Di dalam aplikasi dan kenyataan spertinya ketiga pilar tersebut belum di jalankan secara jujur oleh setiap individu di Aceh, banyak factor yang mendikotominya, menelaahnya bahkan mengejawantahkannya ke dalam aplikasi yang salah. Agama saja tidak cukup untuk me­­n-ya­­darkan orang yang tidak berpendidikan dan berbudaya, tidak cukup hanya berpenddikan sementara agamanya dan budaya tidak me­-ngajarkan mereka untuk tidak tindak kejahatan, korup dan sewenang-wenang dan tidak cukup pula hanya berbudaya tanpa berpijak atas dasar-dasar agama dan berbagai petuah-petuah budaya yang saling mengikat satu sama lain.
Mari kita saksikan apa yang sedang terjadi saat ini secara detail, apa yang terkikis dalam kehidupan kita dan apa yang hilang diantara kehidupan kita saat ini, semua kenyataan yang ada ini akibat dari ketiga pilar itu sudah semakin tua dan tidak siapapun yang merenovasinya, pilar-pilar itu di biarkan kusam dimakan ke-sewenangan, korup, dan kejahatan-kejahatan setiap individu yang kerap memandang gengsi lebih utama ketimbang ketiga pilar ini sehingga Aceh mengalami banyak dekadensi moral, eporia berlebih dan haus untuk memperkaya diri dari milik masyarakat.
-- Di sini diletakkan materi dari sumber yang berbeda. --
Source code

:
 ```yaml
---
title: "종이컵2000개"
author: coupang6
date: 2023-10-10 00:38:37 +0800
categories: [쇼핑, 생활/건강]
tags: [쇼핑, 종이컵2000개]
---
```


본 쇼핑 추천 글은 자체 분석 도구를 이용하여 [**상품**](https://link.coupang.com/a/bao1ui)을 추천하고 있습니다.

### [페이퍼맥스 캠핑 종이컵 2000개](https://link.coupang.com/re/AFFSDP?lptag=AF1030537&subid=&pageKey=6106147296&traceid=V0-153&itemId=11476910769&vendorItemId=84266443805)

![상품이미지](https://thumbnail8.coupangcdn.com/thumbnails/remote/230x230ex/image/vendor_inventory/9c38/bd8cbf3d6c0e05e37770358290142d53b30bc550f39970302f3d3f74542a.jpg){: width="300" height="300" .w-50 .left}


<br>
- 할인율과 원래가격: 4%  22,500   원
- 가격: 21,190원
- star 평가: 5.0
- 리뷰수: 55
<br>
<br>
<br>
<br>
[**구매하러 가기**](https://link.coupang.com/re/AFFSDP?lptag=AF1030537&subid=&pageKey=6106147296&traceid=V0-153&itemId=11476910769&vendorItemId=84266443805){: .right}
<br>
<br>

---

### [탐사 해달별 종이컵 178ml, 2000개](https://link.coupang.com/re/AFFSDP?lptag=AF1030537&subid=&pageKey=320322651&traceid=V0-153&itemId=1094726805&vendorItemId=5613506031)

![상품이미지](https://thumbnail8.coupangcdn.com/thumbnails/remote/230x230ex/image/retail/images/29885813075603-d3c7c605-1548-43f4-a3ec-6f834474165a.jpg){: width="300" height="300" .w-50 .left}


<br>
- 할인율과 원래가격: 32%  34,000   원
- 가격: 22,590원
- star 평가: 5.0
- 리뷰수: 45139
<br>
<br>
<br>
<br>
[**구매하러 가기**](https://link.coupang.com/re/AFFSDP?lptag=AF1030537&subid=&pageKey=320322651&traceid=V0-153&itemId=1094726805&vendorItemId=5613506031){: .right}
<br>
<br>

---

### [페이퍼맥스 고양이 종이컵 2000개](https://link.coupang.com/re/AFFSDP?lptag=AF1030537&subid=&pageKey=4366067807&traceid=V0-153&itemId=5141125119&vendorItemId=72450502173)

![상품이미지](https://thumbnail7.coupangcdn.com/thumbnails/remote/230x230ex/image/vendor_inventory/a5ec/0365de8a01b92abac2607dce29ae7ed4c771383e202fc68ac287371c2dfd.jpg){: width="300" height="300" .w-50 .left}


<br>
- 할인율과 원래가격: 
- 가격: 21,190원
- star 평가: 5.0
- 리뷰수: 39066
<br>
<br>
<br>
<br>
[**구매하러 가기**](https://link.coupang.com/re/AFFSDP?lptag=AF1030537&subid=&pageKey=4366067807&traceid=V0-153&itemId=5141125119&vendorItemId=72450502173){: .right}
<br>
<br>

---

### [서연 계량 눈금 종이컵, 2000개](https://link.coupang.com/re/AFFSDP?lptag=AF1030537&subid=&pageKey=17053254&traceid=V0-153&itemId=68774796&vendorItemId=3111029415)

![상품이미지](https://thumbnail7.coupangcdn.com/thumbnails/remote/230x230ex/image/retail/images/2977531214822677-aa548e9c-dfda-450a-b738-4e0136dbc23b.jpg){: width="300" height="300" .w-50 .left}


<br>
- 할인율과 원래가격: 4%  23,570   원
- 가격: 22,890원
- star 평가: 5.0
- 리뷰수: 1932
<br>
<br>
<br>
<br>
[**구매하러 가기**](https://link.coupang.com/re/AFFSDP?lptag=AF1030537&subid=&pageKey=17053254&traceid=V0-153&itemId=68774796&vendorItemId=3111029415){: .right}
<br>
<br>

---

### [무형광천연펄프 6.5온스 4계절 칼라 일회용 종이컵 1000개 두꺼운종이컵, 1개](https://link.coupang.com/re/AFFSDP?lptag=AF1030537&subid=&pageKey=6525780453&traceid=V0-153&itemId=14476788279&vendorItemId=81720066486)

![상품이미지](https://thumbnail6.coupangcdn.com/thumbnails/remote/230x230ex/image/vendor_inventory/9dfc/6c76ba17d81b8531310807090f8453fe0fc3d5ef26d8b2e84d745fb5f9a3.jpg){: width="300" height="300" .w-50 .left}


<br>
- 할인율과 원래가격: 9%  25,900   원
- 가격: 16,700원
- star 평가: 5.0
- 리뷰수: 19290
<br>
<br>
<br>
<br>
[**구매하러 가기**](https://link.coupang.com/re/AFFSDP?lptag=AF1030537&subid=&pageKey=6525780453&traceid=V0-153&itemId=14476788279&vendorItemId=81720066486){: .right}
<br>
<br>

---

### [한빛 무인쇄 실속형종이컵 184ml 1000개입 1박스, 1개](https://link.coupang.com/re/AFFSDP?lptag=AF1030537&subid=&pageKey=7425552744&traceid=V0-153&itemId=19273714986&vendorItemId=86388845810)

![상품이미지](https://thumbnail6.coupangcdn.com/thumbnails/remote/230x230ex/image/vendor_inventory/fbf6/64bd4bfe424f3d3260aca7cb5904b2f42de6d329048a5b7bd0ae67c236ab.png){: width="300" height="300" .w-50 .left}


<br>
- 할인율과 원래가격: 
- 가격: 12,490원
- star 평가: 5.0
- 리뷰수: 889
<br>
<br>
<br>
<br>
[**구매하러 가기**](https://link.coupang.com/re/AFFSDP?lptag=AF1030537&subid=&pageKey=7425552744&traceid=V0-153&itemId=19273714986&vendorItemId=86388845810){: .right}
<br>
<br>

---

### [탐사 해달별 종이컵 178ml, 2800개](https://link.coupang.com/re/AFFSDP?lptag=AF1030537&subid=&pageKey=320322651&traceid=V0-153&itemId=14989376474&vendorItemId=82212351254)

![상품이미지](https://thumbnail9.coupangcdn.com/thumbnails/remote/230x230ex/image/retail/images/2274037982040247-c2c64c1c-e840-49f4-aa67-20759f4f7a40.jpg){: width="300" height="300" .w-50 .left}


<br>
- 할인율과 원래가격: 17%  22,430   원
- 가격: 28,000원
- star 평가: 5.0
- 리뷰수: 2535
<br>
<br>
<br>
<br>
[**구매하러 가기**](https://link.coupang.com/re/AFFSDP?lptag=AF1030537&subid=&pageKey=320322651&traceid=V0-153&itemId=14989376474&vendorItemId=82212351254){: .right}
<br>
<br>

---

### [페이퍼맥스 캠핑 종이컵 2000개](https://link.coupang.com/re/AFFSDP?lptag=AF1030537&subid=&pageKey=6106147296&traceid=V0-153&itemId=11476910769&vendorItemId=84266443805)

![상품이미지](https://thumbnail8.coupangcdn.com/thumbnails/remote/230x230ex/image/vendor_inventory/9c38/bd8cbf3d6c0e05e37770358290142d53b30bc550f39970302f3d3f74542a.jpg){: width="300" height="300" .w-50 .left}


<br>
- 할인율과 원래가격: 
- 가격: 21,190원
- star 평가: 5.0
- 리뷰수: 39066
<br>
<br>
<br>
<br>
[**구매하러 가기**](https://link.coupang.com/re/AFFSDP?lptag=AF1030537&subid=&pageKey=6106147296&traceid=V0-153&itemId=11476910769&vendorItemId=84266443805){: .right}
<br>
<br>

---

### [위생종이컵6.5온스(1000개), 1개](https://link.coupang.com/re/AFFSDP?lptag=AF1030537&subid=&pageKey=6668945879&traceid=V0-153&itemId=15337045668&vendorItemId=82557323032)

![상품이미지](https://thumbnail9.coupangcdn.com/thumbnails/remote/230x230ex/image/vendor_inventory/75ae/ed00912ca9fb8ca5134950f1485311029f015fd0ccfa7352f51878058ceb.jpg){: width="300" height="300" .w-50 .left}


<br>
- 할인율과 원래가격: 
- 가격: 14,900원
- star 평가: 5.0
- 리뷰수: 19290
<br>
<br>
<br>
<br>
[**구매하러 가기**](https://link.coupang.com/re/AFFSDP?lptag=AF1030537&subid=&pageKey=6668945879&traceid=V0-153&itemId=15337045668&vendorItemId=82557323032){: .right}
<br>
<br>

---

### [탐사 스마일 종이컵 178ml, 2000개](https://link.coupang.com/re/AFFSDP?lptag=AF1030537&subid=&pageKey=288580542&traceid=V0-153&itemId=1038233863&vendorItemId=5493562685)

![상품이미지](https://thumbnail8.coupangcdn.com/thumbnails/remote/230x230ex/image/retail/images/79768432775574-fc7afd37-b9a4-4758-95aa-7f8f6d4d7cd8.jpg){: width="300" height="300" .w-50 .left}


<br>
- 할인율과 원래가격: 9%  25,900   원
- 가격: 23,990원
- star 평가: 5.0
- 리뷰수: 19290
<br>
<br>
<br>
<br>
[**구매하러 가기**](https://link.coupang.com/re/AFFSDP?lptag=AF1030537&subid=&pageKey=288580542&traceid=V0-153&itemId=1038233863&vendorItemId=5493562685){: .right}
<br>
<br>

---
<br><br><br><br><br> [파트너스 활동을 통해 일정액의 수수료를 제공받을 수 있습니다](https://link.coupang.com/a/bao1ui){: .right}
Aceh ini milik kita, milik sah orang Aceh, tetapi mengapa kita tidak membangunnya dengan gaya keAcehan. Kenapa hukum texas, hukum rimba, hukum individu atau kelompok yang lebih diutamakan. Sudahlah, yang kaya marilah membantu yang miskin dan yang miskin jangan berprasangka buruk dengan yang kaya, jalankan keseimbangan kita menururut tatanan Agama, Pendidikan dan Budaya. Mari kita pelajari, lalu jalankan dan hasilnya Aceh menjadi daerah yang lebih baik.